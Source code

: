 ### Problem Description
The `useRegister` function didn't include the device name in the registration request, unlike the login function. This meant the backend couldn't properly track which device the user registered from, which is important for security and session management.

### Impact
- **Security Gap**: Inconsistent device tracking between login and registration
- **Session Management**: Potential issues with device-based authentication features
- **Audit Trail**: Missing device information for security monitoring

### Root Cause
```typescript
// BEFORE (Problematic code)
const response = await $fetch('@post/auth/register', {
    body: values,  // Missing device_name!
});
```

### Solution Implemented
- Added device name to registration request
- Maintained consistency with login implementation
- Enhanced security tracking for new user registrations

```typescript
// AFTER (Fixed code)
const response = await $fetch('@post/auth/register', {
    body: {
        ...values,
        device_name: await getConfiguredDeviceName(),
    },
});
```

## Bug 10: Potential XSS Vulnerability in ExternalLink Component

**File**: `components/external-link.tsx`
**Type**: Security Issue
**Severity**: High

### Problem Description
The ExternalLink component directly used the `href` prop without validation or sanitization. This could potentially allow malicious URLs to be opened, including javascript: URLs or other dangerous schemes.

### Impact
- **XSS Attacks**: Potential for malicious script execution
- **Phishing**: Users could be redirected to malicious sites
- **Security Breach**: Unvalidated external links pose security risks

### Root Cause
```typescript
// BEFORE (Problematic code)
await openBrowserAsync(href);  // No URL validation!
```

====

### Activity
Wherever the word "request" appears in the listing, copy the line that holds it.

### Reply to the exercise
The `useRegister` function didn't include the device name in the registration request, unlike the login function. This meant the backend couldn't properly track which device the user registered from, which is important for security and session management.
- Added device name to registration request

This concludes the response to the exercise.